### Provided data
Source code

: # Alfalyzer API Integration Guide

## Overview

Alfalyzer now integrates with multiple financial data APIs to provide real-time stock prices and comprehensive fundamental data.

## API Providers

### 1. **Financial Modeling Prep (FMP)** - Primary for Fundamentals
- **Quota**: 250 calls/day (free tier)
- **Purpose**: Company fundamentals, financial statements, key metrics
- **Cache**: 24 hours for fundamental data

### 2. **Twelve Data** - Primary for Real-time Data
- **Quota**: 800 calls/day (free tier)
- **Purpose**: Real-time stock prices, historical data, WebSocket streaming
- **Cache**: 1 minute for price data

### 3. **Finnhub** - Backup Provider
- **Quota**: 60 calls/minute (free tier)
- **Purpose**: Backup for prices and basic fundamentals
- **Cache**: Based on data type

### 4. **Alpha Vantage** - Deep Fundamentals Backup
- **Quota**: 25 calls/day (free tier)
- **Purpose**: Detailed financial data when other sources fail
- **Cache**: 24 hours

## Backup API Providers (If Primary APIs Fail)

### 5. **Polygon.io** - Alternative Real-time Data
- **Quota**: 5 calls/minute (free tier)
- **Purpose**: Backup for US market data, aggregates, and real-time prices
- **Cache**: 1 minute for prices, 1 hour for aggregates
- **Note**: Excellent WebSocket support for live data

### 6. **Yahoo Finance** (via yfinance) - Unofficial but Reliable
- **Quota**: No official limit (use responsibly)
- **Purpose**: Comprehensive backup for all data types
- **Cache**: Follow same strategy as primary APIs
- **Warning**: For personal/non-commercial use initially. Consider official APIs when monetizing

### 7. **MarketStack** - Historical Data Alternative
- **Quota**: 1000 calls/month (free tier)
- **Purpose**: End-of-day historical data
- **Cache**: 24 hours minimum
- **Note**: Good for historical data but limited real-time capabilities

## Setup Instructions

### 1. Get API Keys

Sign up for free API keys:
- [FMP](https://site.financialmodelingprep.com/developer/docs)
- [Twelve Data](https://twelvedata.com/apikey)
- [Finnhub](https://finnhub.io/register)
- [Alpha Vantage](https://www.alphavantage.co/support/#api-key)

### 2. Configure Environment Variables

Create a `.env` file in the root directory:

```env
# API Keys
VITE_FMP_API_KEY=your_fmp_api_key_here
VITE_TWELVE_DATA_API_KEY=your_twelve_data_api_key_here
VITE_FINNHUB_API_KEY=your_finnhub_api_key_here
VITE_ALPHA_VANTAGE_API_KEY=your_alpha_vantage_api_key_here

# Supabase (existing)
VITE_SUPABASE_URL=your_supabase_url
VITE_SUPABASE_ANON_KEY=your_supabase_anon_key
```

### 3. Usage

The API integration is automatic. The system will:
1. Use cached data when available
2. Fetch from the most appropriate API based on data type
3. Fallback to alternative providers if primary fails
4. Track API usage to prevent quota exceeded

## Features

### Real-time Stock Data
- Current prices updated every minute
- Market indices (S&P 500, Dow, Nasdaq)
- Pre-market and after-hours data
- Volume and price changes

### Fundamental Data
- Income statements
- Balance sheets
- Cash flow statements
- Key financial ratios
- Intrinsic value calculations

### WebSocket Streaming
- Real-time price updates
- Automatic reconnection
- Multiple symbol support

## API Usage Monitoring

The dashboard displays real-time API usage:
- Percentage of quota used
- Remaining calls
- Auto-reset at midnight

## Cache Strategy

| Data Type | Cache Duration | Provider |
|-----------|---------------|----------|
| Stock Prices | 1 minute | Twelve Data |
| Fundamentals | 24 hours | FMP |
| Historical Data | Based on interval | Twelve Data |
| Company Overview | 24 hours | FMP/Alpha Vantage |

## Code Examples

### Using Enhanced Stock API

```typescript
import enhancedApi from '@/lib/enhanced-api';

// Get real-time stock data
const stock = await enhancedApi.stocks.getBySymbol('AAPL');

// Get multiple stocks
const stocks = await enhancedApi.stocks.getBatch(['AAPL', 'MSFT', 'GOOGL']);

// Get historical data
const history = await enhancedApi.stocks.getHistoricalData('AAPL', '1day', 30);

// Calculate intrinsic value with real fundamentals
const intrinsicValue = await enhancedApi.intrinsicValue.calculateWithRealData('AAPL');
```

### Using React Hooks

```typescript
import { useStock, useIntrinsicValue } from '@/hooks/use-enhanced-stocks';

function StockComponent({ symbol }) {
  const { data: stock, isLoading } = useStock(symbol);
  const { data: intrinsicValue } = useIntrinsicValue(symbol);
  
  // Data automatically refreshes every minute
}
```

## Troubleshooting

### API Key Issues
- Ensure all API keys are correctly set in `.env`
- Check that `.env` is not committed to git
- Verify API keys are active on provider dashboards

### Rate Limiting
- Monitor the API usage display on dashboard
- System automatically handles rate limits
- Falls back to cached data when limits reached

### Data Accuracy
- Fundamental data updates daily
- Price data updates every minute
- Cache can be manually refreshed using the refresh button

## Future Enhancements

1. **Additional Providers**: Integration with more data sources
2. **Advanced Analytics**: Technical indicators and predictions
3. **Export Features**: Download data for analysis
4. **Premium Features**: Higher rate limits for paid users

### Exercise requirements
Reproduce the lines above, beginning at the line with "- [FMP](https://site.financialmodelingprep.com/developer/docs)" and stopping after the line with "## API Usage Monitoring", exactly as they are.

### Exercise answer
- [FMP](https://site.financialmodelingprep.com/developer/docs)
- [Twelve Data](https://twelvedata.com/apikey)
- [Finnhub](https://finnhub.io/register)
- [Alpha Vantage](https://www.alphavantage.co/support/#api-key)

### 2. Configure Environment Variables

Create a `.env` file in the root directory:

```env
# API Keys
VITE_FMP_API_KEY=your_fmp_api_key_here
VITE_TWELVE_DATA_API_KEY=your_twelve_data_api_key_here
VITE_FINNHUB_API_KEY=your_finnhub_api_key_here
VITE_ALPHA_VANTAGE_API_KEY=your_alpha_vantage_api_key_here

# Supabase (existing)
VITE_SUPABASE_URL=your_supabase_url
VITE_SUPABASE_ANON_KEY=your_supabase_anon_key
```

### 3. Usage

The API integration is automatic. The system will:
1. Use cached data when available
2. Fetch from the most appropriate API based on data type
3. Fallback to alternative providers if primary fails
4. Track API usage to prevent quota exceeded

## Features

### Real-time Stock Data
- Current prices updated every minute
- Market indices (S&P 500, Dow, Nasdaq)
- Pre-market and after-hours data
- Volume and price changes

### Fundamental Data
- Income statements
- Balance sheets
- Cash flow statements
- Key financial ratios
- Intrinsic value calculations

### WebSocket Streaming
- Real-time price updates
- Automatic reconnection
- Multiple symbol support

## API Usage Monitoring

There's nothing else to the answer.